The most common app-related slowdowns include apps loading globally, uninstalled apps leaving code behind, multiple apps doing similar jobs, and poorly written scripts from less-established app developers.
If you are running 15 or more apps, this is almost certainly one of your biggest performance problems. For a deeper audit process, read Shopify Apps Slowing Your Store.
2. Oversized and unoptimized images
Shopify serves responsive image sizes and can convert images to WebP, but it still starts from what you upload. Huge hero images, product photos uploaded at print resolution, PNGs used where JPG or WebP would be lighter, and autoplaying homepage videos can all slow a store dramatically.
3. Theme bloat
Themes often support dozens of features you do not use, but the code can still load. Older themes built before Online Store 2.0 and heavily customized themes are usually the heaviest.
Modern Shopify themes like Dawn, Sense, Refresh, Studio, and Crave tend to be much lighter than older themes such as Debut, Brooklyn, Boundless, Narrative, and Venture.

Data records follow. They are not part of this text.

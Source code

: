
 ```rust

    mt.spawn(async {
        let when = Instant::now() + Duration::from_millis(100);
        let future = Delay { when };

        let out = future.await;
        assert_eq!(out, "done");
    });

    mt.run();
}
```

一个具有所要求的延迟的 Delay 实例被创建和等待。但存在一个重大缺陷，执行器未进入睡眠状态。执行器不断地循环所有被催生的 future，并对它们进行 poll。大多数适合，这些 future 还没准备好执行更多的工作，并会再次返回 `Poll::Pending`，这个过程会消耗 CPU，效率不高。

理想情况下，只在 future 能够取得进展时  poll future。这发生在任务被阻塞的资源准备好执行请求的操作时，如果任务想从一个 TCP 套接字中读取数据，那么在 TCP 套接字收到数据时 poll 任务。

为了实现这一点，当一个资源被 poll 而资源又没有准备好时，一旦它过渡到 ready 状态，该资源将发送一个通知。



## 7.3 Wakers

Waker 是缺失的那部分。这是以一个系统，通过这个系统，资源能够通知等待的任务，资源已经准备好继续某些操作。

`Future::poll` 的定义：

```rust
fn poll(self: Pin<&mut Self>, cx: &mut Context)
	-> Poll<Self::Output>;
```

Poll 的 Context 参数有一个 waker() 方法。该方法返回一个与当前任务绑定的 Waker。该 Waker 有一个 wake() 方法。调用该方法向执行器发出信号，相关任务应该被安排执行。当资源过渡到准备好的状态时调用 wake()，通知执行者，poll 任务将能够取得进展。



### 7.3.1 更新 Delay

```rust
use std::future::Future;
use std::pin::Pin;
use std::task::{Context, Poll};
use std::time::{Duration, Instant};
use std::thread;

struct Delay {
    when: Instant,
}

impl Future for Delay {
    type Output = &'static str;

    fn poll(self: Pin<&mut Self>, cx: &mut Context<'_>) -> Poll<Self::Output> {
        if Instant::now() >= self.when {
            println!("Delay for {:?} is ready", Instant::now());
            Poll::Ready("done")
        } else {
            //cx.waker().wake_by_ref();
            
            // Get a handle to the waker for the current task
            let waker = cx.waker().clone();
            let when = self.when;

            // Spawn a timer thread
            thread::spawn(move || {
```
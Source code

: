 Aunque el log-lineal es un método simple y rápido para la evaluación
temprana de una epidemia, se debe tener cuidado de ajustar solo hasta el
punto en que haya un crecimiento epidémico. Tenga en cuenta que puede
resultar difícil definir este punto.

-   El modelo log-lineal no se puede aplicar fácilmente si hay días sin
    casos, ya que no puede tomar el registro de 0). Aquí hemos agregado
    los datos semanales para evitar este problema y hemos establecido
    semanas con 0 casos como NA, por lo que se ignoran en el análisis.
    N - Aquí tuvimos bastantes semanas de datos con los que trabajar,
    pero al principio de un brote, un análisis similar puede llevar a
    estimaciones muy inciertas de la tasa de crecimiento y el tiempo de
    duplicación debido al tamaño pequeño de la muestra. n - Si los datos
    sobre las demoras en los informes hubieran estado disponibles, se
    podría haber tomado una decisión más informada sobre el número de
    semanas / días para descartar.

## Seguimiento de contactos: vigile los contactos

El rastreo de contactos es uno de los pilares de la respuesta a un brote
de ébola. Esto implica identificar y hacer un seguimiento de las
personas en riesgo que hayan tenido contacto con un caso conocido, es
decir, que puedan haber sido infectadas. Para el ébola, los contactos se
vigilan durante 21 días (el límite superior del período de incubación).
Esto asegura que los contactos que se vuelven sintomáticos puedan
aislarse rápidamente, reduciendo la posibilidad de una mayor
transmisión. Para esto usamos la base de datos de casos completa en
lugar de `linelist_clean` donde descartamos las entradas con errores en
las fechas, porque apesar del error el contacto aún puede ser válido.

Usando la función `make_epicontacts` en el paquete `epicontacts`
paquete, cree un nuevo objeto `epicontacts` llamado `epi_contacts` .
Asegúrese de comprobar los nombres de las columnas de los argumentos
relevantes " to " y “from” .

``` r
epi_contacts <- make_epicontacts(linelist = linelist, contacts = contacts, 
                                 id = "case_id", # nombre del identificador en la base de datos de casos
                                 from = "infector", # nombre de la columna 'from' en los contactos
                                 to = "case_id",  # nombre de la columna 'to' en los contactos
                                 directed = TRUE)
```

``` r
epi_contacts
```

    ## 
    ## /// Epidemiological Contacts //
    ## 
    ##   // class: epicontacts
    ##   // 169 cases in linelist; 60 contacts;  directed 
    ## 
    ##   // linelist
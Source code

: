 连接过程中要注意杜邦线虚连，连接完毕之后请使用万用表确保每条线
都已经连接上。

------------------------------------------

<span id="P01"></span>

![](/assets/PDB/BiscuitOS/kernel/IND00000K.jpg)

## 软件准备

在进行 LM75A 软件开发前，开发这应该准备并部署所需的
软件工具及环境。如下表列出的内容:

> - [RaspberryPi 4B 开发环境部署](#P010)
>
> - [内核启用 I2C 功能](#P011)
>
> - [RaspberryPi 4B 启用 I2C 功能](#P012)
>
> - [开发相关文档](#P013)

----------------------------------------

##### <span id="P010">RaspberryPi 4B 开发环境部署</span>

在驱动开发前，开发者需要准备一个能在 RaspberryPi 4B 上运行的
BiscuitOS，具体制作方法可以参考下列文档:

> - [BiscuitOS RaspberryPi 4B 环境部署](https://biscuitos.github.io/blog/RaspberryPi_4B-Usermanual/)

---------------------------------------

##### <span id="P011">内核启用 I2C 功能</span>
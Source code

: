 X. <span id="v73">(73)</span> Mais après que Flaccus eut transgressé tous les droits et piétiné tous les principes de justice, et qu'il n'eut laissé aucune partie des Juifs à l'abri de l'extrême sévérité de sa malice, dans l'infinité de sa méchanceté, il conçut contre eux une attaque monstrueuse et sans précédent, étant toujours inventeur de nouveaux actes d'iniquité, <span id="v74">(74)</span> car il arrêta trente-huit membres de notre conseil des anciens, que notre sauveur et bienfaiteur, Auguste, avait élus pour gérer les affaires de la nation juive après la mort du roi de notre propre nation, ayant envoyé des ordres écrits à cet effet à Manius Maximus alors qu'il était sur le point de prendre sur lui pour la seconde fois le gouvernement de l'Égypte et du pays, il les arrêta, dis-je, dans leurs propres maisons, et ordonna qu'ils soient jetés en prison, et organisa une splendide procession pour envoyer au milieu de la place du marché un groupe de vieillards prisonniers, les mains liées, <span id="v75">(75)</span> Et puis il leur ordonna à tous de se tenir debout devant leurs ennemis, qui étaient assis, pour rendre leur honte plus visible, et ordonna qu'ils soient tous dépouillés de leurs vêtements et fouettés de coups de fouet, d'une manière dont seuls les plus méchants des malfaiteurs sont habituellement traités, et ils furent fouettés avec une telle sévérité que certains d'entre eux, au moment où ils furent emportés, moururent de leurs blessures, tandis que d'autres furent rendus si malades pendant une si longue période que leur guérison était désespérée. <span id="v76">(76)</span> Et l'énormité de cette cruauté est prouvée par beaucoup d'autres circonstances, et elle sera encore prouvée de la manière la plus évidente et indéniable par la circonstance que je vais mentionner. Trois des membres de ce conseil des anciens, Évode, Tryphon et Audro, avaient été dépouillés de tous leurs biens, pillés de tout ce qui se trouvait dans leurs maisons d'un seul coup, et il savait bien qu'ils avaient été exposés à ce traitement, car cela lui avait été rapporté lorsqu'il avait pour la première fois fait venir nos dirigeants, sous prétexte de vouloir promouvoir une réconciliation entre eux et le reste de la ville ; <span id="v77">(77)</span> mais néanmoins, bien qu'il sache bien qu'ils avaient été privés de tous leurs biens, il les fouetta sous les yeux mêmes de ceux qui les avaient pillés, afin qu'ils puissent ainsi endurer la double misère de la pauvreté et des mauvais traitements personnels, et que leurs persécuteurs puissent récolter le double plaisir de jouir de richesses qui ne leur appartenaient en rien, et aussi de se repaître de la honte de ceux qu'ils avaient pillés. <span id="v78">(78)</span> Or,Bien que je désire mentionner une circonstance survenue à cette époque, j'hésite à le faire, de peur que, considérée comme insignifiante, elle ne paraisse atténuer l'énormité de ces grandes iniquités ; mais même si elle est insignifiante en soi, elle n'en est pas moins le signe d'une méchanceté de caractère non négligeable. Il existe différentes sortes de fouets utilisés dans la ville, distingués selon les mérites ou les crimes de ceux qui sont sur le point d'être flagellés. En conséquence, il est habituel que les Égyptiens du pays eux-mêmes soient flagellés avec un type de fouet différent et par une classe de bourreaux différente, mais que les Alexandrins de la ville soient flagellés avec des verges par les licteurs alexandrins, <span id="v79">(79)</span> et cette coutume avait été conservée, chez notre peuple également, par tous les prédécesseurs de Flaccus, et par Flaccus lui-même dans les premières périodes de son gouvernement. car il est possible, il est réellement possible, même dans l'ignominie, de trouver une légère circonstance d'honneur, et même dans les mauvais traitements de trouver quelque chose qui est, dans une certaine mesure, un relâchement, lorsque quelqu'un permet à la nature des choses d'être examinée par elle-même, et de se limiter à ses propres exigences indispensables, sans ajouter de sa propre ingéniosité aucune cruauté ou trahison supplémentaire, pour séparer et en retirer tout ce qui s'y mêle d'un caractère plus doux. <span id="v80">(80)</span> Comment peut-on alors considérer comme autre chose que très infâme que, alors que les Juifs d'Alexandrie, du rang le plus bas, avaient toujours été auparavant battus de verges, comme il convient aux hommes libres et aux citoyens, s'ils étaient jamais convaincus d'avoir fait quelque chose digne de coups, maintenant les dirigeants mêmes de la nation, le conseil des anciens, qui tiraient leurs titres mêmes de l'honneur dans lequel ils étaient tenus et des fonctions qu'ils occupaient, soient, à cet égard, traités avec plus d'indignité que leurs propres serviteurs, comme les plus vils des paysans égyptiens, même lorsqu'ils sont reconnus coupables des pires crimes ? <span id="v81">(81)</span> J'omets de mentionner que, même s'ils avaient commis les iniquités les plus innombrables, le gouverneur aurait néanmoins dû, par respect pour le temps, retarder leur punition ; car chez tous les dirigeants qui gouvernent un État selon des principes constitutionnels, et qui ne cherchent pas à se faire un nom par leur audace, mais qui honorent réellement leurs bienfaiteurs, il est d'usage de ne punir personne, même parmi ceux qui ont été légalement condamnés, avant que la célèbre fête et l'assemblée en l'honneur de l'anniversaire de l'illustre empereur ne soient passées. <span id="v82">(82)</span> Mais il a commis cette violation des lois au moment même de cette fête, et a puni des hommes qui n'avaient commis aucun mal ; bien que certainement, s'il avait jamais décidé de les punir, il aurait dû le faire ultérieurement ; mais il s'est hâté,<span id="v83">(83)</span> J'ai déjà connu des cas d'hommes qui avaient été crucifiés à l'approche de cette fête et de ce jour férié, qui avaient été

4. Render-blocking third-party scripts
Analytics tools, heatmaps, chat widgets, ad pixels, review widgets, and A/B testing tools all add JavaScript. Most stores carry more scripts than they realize, and many of those scripts load earlier than they need to.
5. Custom code from previous developers
Inline JavaScript in theme.liquid, render-blocking CSS, inefficient Liquid loops, and scripts loaded synchronously can all create hidden performance problems. These issues are usually invisible from the Shopify admin and only show up during a code audit.
6. Fonts
Loading four font families with six weights each can add serious weight to the first render. Most stores should use one or two font families with two weights each.